Climate Ride, a non-profit founded by two avid cyclists and world travelers, organized their first charity bike trip from New York to Washington, D.C., in 2008. Over 100 people joined the 300-mile, fully-supported charitable ride that year to raise awareness about climate change and renewable energy. Since then, Climate Ride has expanded their offerings to include two annual rides: the classic Climate Ride NYC-DC and Climate Ride California, a 320-mile jaunt through the forests and vineyards of northern California from Eureka to San Francisco.
"Through the fundraising efforts of our participants, we have given away more than $300,000 since 2008 to organizations that are making an impact," said Caeli Quinn, co-founder and director of Climate Ride, in a recent press release. This year's Climate Ride NYC-DC (which I will be riding in) is supporting the work of nine visionary green organizations across the country, including Green America, 1Sky, 350.org and Rails-to-Trails Conservancy.
What makes this ride unique — besides the fact that it claims to be the sole charitable biking event dedicated to the health of our planet — is that it truly embodies its own mission. In trying to bring about a clean-energy economy and promote alternative transportation systems, the best tool is the bike itself: perhaps the cleanest and most efficient form of transportation there is.

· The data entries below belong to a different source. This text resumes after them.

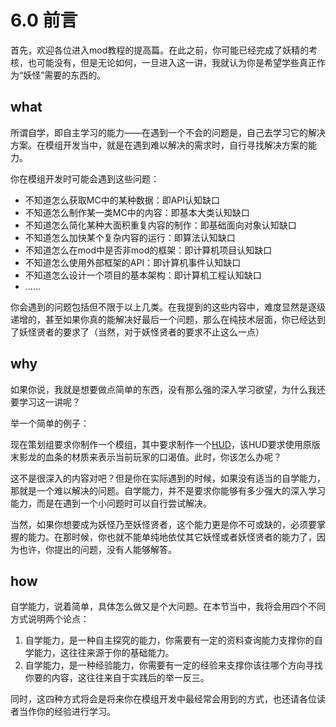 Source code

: # 6.0 前言

首先，欢迎各位进入mod教程的提高篇。在此之前，你可能已经完成了妖精的考核，也可能没有，但是无论如何，一旦进入这一讲，我就认为你是希望学些真正作为“妖怪”需要的东西的。

## what

所谓自学，即自主学习的能力——在遇到一个不会的问题是，自己去学习它的解决方案。在模组开发当中，就是在遇到难以解决的需求时，自行寻找解决方案的能力。

你在模组开发时可能会遇到这些问题：

- 不知道怎么获取MC中的某种数据：即API认知缺口
- 不知道怎么制作某一类MC中的内容：即基本大类认知缺口
- 不知道怎么简化某种大面积重复内容的制作：即基础面向对象认知缺口
- 不知道怎么加快某个复杂内容的运行：即算法认知缺口
- 不知道怎么在mod中是否非mod的框架：即计算机项目认知缺口
- 不知道怎么使用外部框架的API：即计算机事件认知缺口
- 不知道怎么设计一个项目的基本架构：即计算机工程认知缺口
- ……

你会遇到的问题包括但不限于以上几类。在我提到的这些内容中，难度显然是逐级递增的，甚至如果你真的能解决好最后一个问题，那么在纯技术层面，你已经达到了妖怪贤者的要求了（当然，对于妖怪贤者的要求不止这么一点）

## why

如果你说，我就是想要做点简单的东西，没有那么强的深入学习欲望，为什么我还要学习这一讲呢？

举一个简单的例子：

现在策划组要求你制作一个模组，其中要求制作一个[HUD](../groundwork/hud/conceptions.md)，该HUD要求使用原版末影龙的血条的材质来表示当前玩家的口渴值。此时，你该怎么办呢？

这不是很深入的内容对吧？但是你在实际遇到的时候，如果没有适当的自学能力，那就是一个难以解决的问题。自学能力，并不是要求你能够有多少强大的深入学习能力，而是在遇到一个小问题时可以自行尝试解决。

当然，如果你想要成为妖怪乃至妖怪贤者，这个能力更是你不可或缺的，必须要掌握的能力。在那时候，你也就不能单纯地依仗其它妖怪或者妖怪贤者的能力了，因为也许，你提出的问题，没有人能够解答。

## how

自学能力，说着简单，具体怎么做又是个大问题。在本节当中，我将会用四个不同方式说明两个论点：

1. 自学能力，是一种自主探究的能力，你需要有一定的资料查询能力支撑你的自学能力，这往往来源于你的基础能力。
2. 自学能力，是一种经验能力，你需要有一定的经验来支撑你该往哪个方向寻找你要的内容，这往往来自于实践后的举一反三。

同时，这四种方式将会是将来你在模组开发中最经常会用到的方式，也还请各位读者当作你的经验进行学习。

As Bill McKibben of 350.org told Climate Ride, "Bikes are about the best symbol we have on this planet. They're universally used by rich and poor around the world, they're a big part of the solution to the climate crisis, and bikes are just plain fun."
The value of a bike is more than just how much its components cost or how quickly it can get you from point A to point B. The value of my bike (I've actually just begun building a new one) will soon include the number of people that have been inspired to take creative action in supporting renewable energy and climate change policy; the impact that riding 300 miles to D.C. has on Pennsylvania's Congressmen when I meet with them on Capitol Hill as part of the ride; and the connections that I'll make with other passionate Climate Riders between the Big Apple and the U.S. Capitol.
The Brita Climate Ride 2011 NYC-DC will take place from May 13-17. Over the coming weeks, I'll provide updates on fundraising, training and other preparations for the ride. To support the ride, visit www.climateride.org or www.climateride.donordrive.com/participant/tittle.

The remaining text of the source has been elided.